Requirement: A word-for-word copy of all entries is required, without images.

Information given:
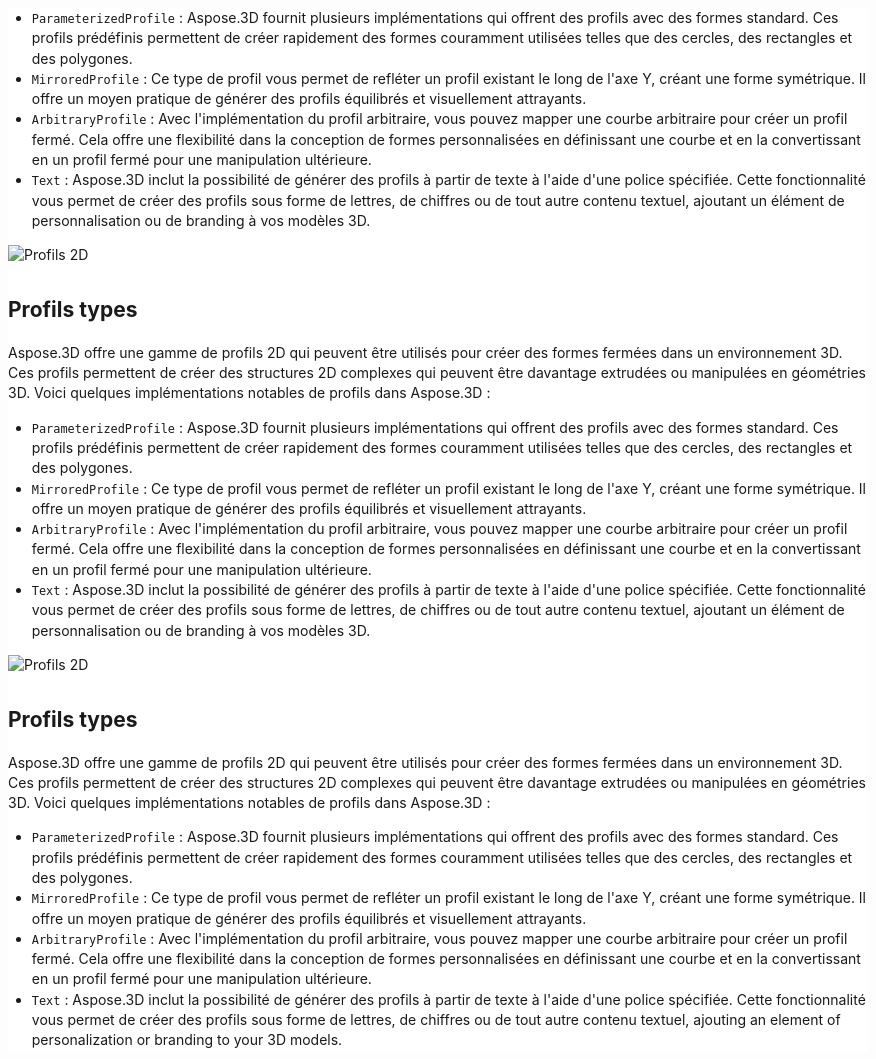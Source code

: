 * `ParameterizedProfile` : Aspose.3D fournit plusieurs implémentations qui offrent des profils avec des formes standard. Ces profils prédéfinis permettent de créer rapidement des formes couramment utilisées telles que des cercles, des rectangles et des polygones.
* `MirroredProfile` : Ce type de profil vous permet de refléter un profil existant le long de l'axe Y, créant une forme symétrique. Il offre un moyen pratique de générer des profils équilibrés et visuellement attrayants.
* `ArbitraryProfile` : Avec l'implémentation du profil arbitraire, vous pouvez mapper une courbe arbitraire pour créer un profil fermé. Cela offre une flexibilité dans la conception de formes personnalisées en définissant une courbe et en la convertissant en un profil fermé pour une manipulation ultérieure.
* `Text` : Aspose.3D inclut la possibilité de générer des profils à partir de texte à l'aide d'une police spécifiée. Cette fonctionnalité vous permet de créer des profils sous forme de lettres, de chiffres ou de tout autre contenu textuel, ajoutant un élément de personnalisation ou de branding à vos modèles 3D.

![Profils 2D](profiles.png)

## Profils types

Aspose.3D offre une gamme de profils 2D qui peuvent être utilisés pour créer des formes fermées dans un environnement 3D. Ces profils permettent de créer des structures 2D complexes qui peuvent être davantage extrudées ou manipulées en géométries 3D. Voici quelques implémentations notables de profils dans Aspose.3D :

* `ParameterizedProfile` : Aspose.3D fournit plusieurs implémentations qui offrent des profils avec des formes standard. Ces profils prédéfinis permettent de créer rapidement des formes couramment utilisées telles que des cercles, des rectangles et des polygones.
* `MirroredProfile` : Ce type de profil vous permet de refléter un profil existant le long de l'axe Y, créant une forme symétrique. Il offre un moyen pratique de générer des profils équilibrés et visuellement attrayants.
* `ArbitraryProfile` : Avec l'implémentation du profil arbitraire, vous pouvez mapper une courbe arbitraire pour créer un profil fermé. Cela offre une flexibilité dans la conception de formes personnalisées en définissant une courbe et en la convertissant en un profil fermé pour une manipulation ultérieure.
* `Text` : Aspose.3D inclut la possibilité de générer des profils à partir de texte à l'aide d'une police spécifiée. Cette fonctionnalité vous permet de créer des profils sous forme de lettres, de chiffres ou de tout autre contenu textuel, ajoutant un élément de personnalisation ou de branding à vos modèles 3D.

![Profils 2D](profiles.png)

## Profils types

Aspose.3D offre une gamme de profils 2D qui peuvent être utilisés pour créer des formes fermées dans un environnement 3D. Ces profils permettent de créer des structures 2D complexes qui peuvent être davantage extrudées ou manipulées en géométries 3D. Voici quelques implémentations notables de profils dans Aspose.3D :

* `ParameterizedProfile` : Aspose.3D fournit plusieurs implémentations qui offrent des profils avec des formes standard. Ces profils prédéfinis permettent de créer rapidement des formes couramment utilisées telles que des cercles, des rectangles et des polygones.
* `MirroredProfile` : Ce type de profil vous permet de refléter un profil existant le long de l'axe Y, créant une forme symétrique. Il offre un moyen pratique de générer des profils équilibrés et visuellement attrayants.
* `ArbitraryProfile` : Avec l'implémentation du profil arbitraire, vous pouvez mapper une courbe arbitraire pour créer un profil fermé. Cela offre une flexibilité dans la conception de formes personnalisées en définissant une courbe et en la convertissant en un profil fermé pour une manipulation ultérieure.
* `Text` : Aspose.3D inclut la possibilité de générer des profils à partir de texte à l'aide d'une police spécifiée. Cette fonctionnalité vous permet de créer des profils sous forme de lettres, de chiffres ou de tout autre contenu textuel, ajouting an element of personalization or branding to your 3D models.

Exercise answer:
Source code

: * `ParameterizedProfile` : Aspose.3D fournit plusieurs implémentations qui offrent des profils avec des formes standard. Ces profils prédéfinis permettent de créer rapidement des formes couramment utilisées telles que des cercles, des rectangles et des polygones.
* `MirroredProfile` : Ce type de profil vous permet de refléter un profil existant le long de l'axe Y, créant une forme symétrique. Il offre un moyen pratique de générer des profils équilibrés et visuellement attrayants.
* `ArbitraryProfile` : Avec l'implémentation du profil arbitraire, vous pouvez mapper une courbe arbitraire pour créer un profil fermé. Cela offre une flexibilité dans la conception de formes personnalisées en définissant une courbe et en la convertissant en un profil fermé pour une manipulation ultérieure.
* `Text` : Aspose.3D inclut la possibilité de générer des profils à partir de texte à l'aide d'une police spécifiée. Cette fonctionnalité vous permet de créer des profils sous forme de lettres, de chiffres ou de tout autre contenu textuel, ajoutant un élément de personnalisation ou de branding à vos modèles 3D.

![Profils 2D](profiles.png)

## Profils types

Aspose.3D offre une gamme de profils 2D qui peuvent être utilisés pour créer des formes fermées dans un environnement 3D. Ces profils permettent de créer des structures 2D complexes qui peuvent être davantage extrudées ou manipulées en géométries 3D. Voici quelques implémentations notables de profils dans Aspose.3D :

* `ParameterizedProfile` : Aspose.3D fournit plusieurs implémentations qui offrent des profils avec des formes standard. Ces profils prédéfinis permettent de créer rapidement des formes couramment utilisées telles que des cercles, des rectangles et des polygones.
* `MirroredProfile` : Ce type de profil vous permet de refléter un profil existant le long de l'axe Y, créant une forme symétrique. Il offre un moyen pratique de générer des profils équilibrés et visuellement attrayants.
* `ArbitraryProfile` : Avec l'implémentation du profil arbitraire, vous pouvez mapper une courbe arbitraire pour créer un profil fermé. Cela offre une flexibilité dans la conception de formes personnalisées en définissant une courbe et en la convertissant en un profil fermé pour une manipulation ultérieure.
* `Text` : Aspose.3D inclut la possibilité de générer des profils à partir de texte à l'aide d'une police spécifiée. Cette fonctionnalité vous permet de créer des profils sous forme de lettres, de chiffres ou de tout autre contenu textuel, ajoutant un élément de personnalisation ou de branding à vos modèles 3D.

![Profils 2D](profiles.png)

## Profils types

Aspose.3D offre une gamme de profils 2D qui peuvent être utilisés pour créer des formes fermées dans un environnement 3D. Ces profils permettent de créer des structures 2D complexes qui peuvent être davantage extrudées ou manipulées en géométries 3D. Voici quelques implémentations notables de profils dans Aspose.3D :

* `ParameterizedProfile` : Aspose.3D fournit plusieurs implémentations qui offrent des profils avec des formes standard. Ces profils prédéfinis permettent de créer rapidement des formes couramment utilisées telles que des cercles, des rectangles et des polygones.
* `MirroredProfile` : Ce type de profil vous permet de refléter un profil existant le long de l'axe Y, créant une forme symétrique. Il offre un moyen pratique de générer des profils équilibrés et visuellement attrayants.
* `ArbitraryProfile` : Avec l'implémentation du profil arbitraire, vous pouvez mapper une courbe arbitraire pour créer un profil fermé. Cela offre une flexibilité dans la conception de formes personnalisées en définissant une courbe et en la convertissant en un profil fermé pour une manipulation ultérieure.
* `Text` : Aspose.3D inclut la possibilité de générer des profils à partir de texte à l'aide d'une police spécifiée. Cette fonctionnalité vous permet de créer des profils sous forme de lettres, de chiffres ou de tout autre contenu textuel, ajouting an element of personalization or branding to your 3D models.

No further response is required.